‘But listen – he was just this fucked up kid with too many high ideals. He was a kid who could write, sure, but he wasn’t structured or disciplined. He had no work ethic. The way he was, he had no bestsellers in him.’
I finished the end of my whisky and poured myself another.
‘Jim was a teacher there? At the Factory?’
‘Uh-huh.’ She glanced back at Thornton, who had collapsed over his glass again: a husk of a shell of a man. He was a meta-fuck-up.
‘You wouldn’t know it from looking at him now, but that man there used to be one of the best businessmen in the business.’
The Factory’s where they teach you to write. It’s all they do, day in and day out: nearly five hundred children at any one time, all aged between eleven and eighteen, housed under one long roof and under the nine-to-five tutelage of those who have gone before them. Prospective students are picked out by the Tests at as early an age as possible and then taught the trappings of plot, character and sentence structure before graduating: turned loose into the world as novelists of potential note, standing and bank balance.
He never stood a chance, of course. He couldn’t do plot and character: he just couldn’t abstract things in that way. Didn’t even want to. What he did was take a snapshot of an event and put it in your head. When he tried to put strings of events together, or create characters, it just didn’t work; the law of ever-decreasing returns applied, and each successive scene became duller and duller. The longer and longer he spent at the Factory, the emptier he felt. His time there was hollowing him out – turning him into a shell they could fill – and pointing him, by force, in a direction he just didn’t want to go.
It was never going to last.
Things came to a head four months after he’d arrived, but by that time he’d had a whole bunch of run-ins with the staff and was just waiting for an excuse. It came during James Thornton’s Commercial Viability class, in which the man explained the rules of publishing to a class of twenty enthralled would-be writers, and him.
‘Writing is purely and simply a business,’ Thornton repeated.
In fact, Thornton simply couldn’t stress that enough, and he hated the man more every time he said it. Not for him, it wasn’t. Not ever.
‘A business. That’s all. You have to approach it in that manner, or you’ll fail. You’ll be a nobody. Nothing. Not a writer, anyway – that’s for damn sure.’

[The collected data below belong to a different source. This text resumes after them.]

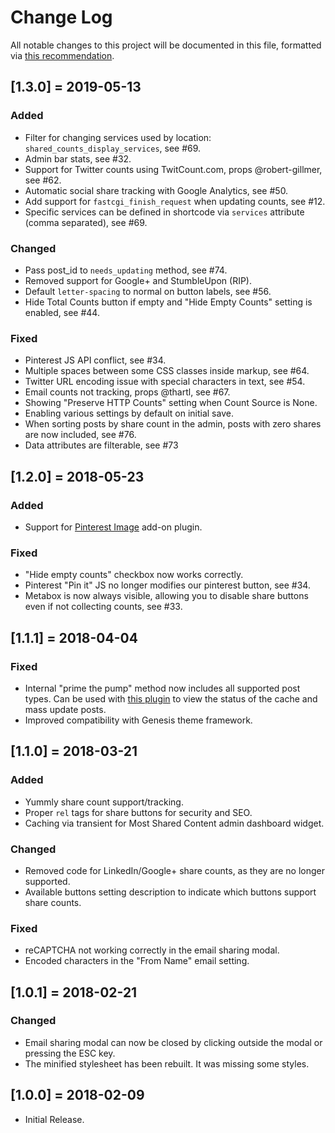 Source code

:# Change Log
All notable changes to this project will be documented in this file, formatted via [this recommendation](http://keepachangelog.com/).

## [1.3.0] = 2019-05-13
### Added
- Filter for changing services used by location: `shared_counts_display_services`, see #69.
- Admin bar stats, see #32.
- Support for Twitter counts using TwitCount.com, props @robert-gillmer, see #62.
- Automatic social share tracking with Google Analytics, see #50.
- Add support for `fastcgi_finish_request` when updating counts, see #12.
- Specific services can be defined in shortcode via `services` attribute (comma separated), see #69.


### Changed
- Pass post_id to `needs_updating` method, see #74.
- Removed support for Google+ and StumbleUpon (RIP).
- Default `letter-spacing` to normal on button labels, see #56.
- Hide Total Counts button if empty and "Hide Empty Counts" setting is enabled, see #44.

### Fixed
- Pinterest JS API conflict, see #34.
- Multiple spaces between some CSS classes inside markup, see #64.
- Twitter URL encoding issue with special characters in text, see #54.
- Email counts not tracking, props @thartl, see #67.
- Showing "Preserve HTTP Counts" setting when Count Source is None.
- Enabling various settings by default on initial save.
- When sorting posts by share count in the admin, posts with zero shares are now included, see #76.
- Data attributes are filterable, see #73

## [1.2.0] = 2018-05-23
### Added
- Support for [Pinterest Image](https://github.com/billerickson/Shared-Counts-Pinterest-Image) add-on plugin.

### Fixed
- "Hide empty counts" checkbox now works correctly.
- Pinterest "Pin it" JS no longer modifies our pinterest button, see #34.
- Metabox is now always visible, allowing you to disable share buttons even if not collecting counts, see #33.

## [1.1.1] = 2018-04-04
### Fixed
- Internal "prime the pump" method now includes all supported post types. Can be used with [this plugin](https://github.com/billerickson/Shared-Counts-Prime-Cache) to view the status of the cache and mass update posts.
- Improved compatibility with Genesis theme framework.

## [1.1.0] = 2018-03-21
### Added
- Yummly share count support/tracking.
- Proper `rel` tags for share buttons for security and SEO.
- Caching via transient for Most Shared Content admin dashboard widget.

### Changed
- Removed code for LinkedIn/Google+ share counts, as they are no longer supported.
- Available buttons setting description to indicate which buttons support share counts.

### Fixed
- reCAPTCHA not working correctly in the email sharing modal.
- Encoded characters in the "From Name" email setting.

## [1.0.1] = 2018-02-21
### Changed
- Email sharing modal can now be closed by clicking outside the modal or pressing the ESC key.
- The minified stylesheet has been rebuilt. It was missing some styles.

## [1.0.0] = 2018-02-09
- Initial Release.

Thornton had a moustache and the kind of confidence you get from a string of successful relationship novels, but he couldn’t swear for shit. He said damn too slowly: rolling it around and drawing out tension that simply wasn’t there. A girl at the front tittered appreciatively. Thornton was pretty famous.
He went on.
The gist of it was this. Fiction is business, and publishing houses aren’t always likely to risk investment on an untried, untested author. Even if they did, and you got your book published, there was no guarantee that you’d actually sell. A stamp of approval from the Factory gets you halfway in life; marketing takes you that little bit further; but smarts get you the rest.
‘Once you’ve got your foot in the door,’ Thornton said, leaning on the desk in front of him with his shirtsleeves rolled up to the elbows, ‘act quick. And act smart. Your book is out. What do you do? What you do is approach your bank and take out a business loan, and then you scour. You scour the country from end to end, and you buy up every copy of the book you can find.’
He stood up, staring at a few of them in turn.
‘And that’s it. The publishing company says “Wow”, and offers you a contract on the spot. Hundreds of thousands of pounds flutter down into your pockets as if by magic. As much goddamn dental work as your mouth can cope with. And when they put your second book out, they market it so hard you don’t even have time to breathe. You’re in.’
A boy at the front had his arm up straight as a flag pole. ‘Is that what you did, Mr Thornton?’
Thornton leant on the desk again and showed the boy his teeth: perfect and white.
‘We’ve all done it, son,’ he said. ‘We’ve all done it.’
Two weekends after that, he went back home and saw Kay, who he missed now he no longer sat next to her in class. He was slightly relieved to see that she missed him right back. They made love a couple of times, and he took her for drinks in the cafe they’d had their first date in, which felt like an age ago. It was a sunny day, and he took his notepad and jotted down descriptions of the trees, the people and the lake, surprising her with them as they walked – giving her little linguistic trinkets to remember him by. She folded each one up carefully and placed it in the pocket of her jeans, giving him a secret smile in exchange. The Factory had never felt so irrelevant and far away.
They talked about their future together and, as they did, he could feel it solidifying. The prospect felt far more real and important than anything he’d ever write down in a notebook, or sell for a million.